Trump again blows up a careful White House statement with a tweet

Key Points
  • President Donald Trump lashes out on Twitter after the Justice Department appoints a special counsel to the Russia investigation.
  • It marks the third time Trump either directly contradicted or muddled his White House's messaging in just over a week.
Former FBI Chief named special counsel in Russia investigation
Former FBI Chief named special counsel in Russia investigation

President Donald Trump lashed out again Thursday at the ongoing inquiries into his presidential campaign and Russia, counteracting an earlier, more measured response from the White House.

On Wednesday, the Justice Department appointed former FBI Director Robert Mueller as a special counsel to lead the probe into alleged Russian interference in the 2016 U.S. election. Among the things being investigated are possible links between Trump campaign associates and the Kremlin.

In a pair of Thursday morning tweets, Trump asked why no special counsel was appointed for what he called "all of the illegal acts" of Hillary Clinton's campaign and the Obama administration. He then called the Russia investigation "the single greatest witch hunt in American political history."

Trump tweet: This is the single greatest witch hunt of a politician in American history!

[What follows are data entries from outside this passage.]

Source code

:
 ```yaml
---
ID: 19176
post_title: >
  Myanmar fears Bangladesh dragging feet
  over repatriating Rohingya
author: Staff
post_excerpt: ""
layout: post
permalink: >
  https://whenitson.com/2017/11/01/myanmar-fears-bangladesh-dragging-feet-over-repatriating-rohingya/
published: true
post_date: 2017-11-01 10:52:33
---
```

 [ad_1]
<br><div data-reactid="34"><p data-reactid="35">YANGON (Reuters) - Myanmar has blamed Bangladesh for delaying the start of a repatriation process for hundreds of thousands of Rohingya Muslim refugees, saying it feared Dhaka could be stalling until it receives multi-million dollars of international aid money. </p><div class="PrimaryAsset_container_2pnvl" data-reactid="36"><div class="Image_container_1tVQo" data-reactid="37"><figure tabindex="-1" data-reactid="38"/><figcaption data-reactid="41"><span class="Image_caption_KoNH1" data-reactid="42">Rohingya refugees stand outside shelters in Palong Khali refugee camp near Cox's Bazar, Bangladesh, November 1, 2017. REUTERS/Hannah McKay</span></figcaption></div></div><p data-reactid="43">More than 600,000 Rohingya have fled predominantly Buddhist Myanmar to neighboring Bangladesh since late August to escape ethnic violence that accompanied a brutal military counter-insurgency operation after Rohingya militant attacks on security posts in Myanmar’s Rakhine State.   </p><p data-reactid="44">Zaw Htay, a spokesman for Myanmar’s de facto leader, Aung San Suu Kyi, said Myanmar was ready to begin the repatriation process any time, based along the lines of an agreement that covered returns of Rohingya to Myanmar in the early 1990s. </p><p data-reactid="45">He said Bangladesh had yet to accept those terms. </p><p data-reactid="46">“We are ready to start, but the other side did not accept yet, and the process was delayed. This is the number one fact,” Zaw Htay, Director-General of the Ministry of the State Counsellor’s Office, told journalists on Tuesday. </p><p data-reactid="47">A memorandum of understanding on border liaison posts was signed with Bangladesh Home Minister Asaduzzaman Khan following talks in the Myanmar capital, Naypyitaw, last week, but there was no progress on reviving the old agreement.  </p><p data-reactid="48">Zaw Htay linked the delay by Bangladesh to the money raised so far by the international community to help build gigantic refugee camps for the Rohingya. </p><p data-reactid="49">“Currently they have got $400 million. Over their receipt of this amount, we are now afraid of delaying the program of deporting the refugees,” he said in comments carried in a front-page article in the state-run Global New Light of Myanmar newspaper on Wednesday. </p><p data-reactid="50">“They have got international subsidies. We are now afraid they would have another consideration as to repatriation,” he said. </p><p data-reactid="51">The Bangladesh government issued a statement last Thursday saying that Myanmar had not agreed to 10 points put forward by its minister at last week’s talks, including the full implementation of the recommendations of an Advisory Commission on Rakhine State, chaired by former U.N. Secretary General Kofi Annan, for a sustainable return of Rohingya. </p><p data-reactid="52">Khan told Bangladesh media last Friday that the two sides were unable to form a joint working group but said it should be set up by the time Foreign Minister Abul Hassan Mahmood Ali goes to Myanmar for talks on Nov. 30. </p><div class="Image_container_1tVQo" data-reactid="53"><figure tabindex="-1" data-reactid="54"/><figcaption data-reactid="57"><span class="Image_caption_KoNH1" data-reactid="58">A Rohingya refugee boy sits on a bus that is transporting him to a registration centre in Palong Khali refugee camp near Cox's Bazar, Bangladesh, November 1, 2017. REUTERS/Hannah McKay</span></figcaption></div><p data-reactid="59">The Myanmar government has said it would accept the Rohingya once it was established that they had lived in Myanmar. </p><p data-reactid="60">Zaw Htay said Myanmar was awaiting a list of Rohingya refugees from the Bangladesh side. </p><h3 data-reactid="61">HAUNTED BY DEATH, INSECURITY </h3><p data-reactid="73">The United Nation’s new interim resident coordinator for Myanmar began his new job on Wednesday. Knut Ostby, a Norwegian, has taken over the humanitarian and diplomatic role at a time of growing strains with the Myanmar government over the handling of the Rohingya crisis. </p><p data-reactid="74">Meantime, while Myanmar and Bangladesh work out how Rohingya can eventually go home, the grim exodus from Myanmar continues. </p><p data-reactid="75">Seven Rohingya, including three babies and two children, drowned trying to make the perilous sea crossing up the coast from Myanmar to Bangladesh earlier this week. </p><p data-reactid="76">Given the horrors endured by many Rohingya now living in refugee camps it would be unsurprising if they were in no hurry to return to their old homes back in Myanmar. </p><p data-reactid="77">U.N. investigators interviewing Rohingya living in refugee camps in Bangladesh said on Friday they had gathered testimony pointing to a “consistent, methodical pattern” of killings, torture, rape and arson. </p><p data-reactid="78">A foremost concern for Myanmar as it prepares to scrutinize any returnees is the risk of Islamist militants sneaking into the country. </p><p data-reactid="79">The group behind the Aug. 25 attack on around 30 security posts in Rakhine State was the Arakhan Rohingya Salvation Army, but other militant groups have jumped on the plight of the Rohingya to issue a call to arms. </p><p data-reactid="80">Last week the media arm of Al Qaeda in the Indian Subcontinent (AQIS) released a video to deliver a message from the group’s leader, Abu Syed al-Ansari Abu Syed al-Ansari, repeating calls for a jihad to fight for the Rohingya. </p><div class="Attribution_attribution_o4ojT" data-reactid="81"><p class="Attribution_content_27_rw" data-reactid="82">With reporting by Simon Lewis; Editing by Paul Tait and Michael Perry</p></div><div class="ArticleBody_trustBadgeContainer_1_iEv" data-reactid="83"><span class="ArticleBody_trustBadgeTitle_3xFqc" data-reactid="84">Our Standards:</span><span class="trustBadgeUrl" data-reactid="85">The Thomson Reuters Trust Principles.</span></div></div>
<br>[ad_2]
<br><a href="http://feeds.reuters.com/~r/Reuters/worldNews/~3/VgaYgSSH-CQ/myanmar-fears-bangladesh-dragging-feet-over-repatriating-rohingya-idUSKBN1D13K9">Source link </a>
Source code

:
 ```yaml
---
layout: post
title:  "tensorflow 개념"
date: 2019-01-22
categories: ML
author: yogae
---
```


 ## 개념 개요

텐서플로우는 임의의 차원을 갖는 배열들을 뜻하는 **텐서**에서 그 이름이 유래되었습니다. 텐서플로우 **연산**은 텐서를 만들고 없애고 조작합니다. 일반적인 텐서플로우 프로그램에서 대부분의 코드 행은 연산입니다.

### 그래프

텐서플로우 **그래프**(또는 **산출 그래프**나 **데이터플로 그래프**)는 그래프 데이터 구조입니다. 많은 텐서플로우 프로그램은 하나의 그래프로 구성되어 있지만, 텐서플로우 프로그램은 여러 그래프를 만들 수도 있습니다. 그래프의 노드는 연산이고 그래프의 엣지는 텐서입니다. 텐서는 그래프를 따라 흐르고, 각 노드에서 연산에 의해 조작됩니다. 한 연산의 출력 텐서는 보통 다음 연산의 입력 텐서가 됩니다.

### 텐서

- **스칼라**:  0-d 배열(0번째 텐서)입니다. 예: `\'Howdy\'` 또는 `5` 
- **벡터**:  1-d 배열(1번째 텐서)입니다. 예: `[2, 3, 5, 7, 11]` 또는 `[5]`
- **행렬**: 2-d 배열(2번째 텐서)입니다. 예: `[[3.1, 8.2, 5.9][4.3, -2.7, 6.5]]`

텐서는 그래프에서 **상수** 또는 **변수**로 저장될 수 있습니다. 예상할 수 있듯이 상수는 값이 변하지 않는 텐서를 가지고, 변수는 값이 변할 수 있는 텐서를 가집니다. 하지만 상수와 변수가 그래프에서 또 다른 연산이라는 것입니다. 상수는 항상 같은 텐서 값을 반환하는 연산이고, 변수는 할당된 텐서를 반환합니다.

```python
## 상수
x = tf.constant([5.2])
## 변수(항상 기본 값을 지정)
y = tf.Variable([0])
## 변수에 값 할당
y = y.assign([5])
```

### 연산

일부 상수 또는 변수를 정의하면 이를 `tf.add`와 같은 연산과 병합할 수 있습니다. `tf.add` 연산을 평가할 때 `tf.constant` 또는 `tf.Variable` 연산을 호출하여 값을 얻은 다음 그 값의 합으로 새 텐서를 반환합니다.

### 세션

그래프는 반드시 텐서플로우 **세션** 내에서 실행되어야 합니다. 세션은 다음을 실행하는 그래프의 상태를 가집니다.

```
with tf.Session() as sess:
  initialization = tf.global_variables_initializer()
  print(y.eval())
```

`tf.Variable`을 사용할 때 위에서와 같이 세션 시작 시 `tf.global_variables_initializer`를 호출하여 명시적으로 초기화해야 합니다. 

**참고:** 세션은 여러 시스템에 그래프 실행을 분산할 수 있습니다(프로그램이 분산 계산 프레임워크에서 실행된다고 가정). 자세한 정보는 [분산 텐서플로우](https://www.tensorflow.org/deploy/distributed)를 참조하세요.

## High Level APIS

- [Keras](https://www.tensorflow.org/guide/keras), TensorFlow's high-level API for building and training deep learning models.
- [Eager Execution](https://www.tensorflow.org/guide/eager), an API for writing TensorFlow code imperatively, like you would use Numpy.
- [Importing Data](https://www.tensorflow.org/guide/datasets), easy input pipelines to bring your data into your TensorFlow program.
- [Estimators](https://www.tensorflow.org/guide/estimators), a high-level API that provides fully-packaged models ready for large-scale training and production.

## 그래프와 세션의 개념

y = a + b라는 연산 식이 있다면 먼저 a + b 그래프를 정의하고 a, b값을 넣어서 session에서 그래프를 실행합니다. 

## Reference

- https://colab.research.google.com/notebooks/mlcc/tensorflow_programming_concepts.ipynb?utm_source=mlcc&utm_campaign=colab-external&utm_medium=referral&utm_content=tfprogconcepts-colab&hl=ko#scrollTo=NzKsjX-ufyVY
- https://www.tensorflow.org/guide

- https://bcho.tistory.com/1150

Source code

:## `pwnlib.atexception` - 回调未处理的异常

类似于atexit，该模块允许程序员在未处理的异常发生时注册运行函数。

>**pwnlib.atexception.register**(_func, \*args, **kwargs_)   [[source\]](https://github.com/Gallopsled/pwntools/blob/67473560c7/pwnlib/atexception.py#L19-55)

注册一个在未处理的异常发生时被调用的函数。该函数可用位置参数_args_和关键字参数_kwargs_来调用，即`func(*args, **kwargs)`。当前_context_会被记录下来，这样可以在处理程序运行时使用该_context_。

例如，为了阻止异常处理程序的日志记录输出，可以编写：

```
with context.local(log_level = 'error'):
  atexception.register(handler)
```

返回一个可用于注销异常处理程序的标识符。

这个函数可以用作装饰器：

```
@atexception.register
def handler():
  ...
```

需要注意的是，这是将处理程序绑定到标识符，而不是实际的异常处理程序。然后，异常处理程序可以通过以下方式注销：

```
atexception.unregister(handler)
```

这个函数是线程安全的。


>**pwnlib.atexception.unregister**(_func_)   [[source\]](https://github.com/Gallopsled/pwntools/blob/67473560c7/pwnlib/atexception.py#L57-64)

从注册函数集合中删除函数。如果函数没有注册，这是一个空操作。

Trump's tweets took a starkly different tone from the official statement the White House released in his name Wednesday night:

"As I have stated many times, a thorough investigation will confirm what we already know — there was no collusion between my campaign and any foreign entity. I look forward to this matter concluding quickly. In the meantime, I will never stop fighting for the people and the issues that matter most to the future of our country."

It marks at least the third time in just over a week that Trump has either contradicted or muddled a statement from his White House.

Trump last week fired ex-FBI Director James Comey, whose agency was investigating the president's campaign, and reports since then have raised questions about whether he had tried to influence the investigation.

After Trump ousted Comey, the White House first said the president did so because of a Justice Department memo criticizing the FBI chief's performance. Later, though, Trump told NBC News that he would have fired Comey "regardless" and was thinking of the "Russia thing" when he did so.

White House officials also vehemently denied reports that Trump shared highly classified information in a meeting with Russian diplomats last week. But in later tweets, the president said he did share information about threats with the Russian officials, though he neither confirmed nor denied if it was classified.

The mixed messages come as rumors have swirled about a possible shake-up of White House communications staff.

On Wednesday, Trump complained in the middle of a U.S. Coast Guard Academy commencement speech that he has been "treated worse" than any politician "in history."